I could be highlighting this latest from Adrian because The New Yorker recently included him among America’s top young writers in its “20 Under 40” feature. But in fact I’m doing it mostly because I’m entranced by the plot: a fresh and wild retelling of Shakespeare’s A Midsummer Night’s Dream. It’s midsummer eve 2008 in San Francisco’s Buena Vista Park, where Titania, Oberon, and the other faerie folk now reside in exile. Her adopted son dead, a grief-stricken Titania releases terrible forces upon the world—not good news for three mortals trapped in the park and inside the memories of a loved one whom each had lost or forsaken. Meanwhile, a homeless man wants to depose the city’s evil mayor by staging a musical version of Soylent Green. Decidedly darker and crazier than Shakespeare’s play, this should appeal to literary types of all stripes.

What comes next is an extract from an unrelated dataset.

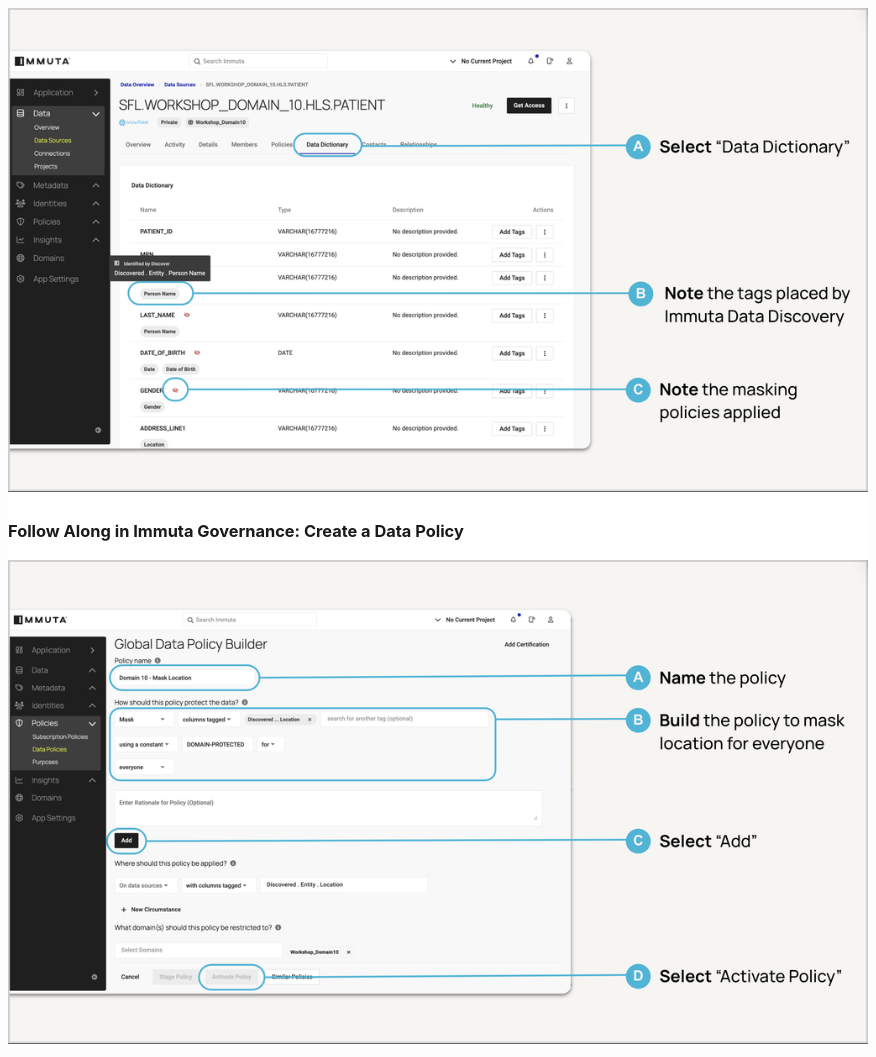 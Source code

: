 ![dictionary](assets/dictionary.png)


### Follow Along in Immuta Governance: Create a Data Policy
![buildmask](assets/buildmask.png)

Lovell, Mary S. The Churchills: In Love and War. Norton. May 2011. 640p. ISBN 9780393062304. $35.
Having done so splendidly with Beryl Markham (Straight on Till Morning) and the notorious Mitfords (The Sisters), Lovell should be spot-on when chronicling the family of Winston Churchill. She starts with the first Duke of Marlborough (1650–1722), whose triumphs as a soldier were celebrated with the building of Blenheim. Through the centuries, Blenheim’s upkeep nearly ruined the family, with the wild ways of some of Winston’s ancestors adding to the burden. The huge dowries from Winston’s mother, Jenny, and from Consuelo Vanderbilt, wife of Winston’s cousin, rescued the situation. Great context for all those books on (and by) Churchill and, I’m thinking, an absorbing good read even for folks who don’t typically indulge in history.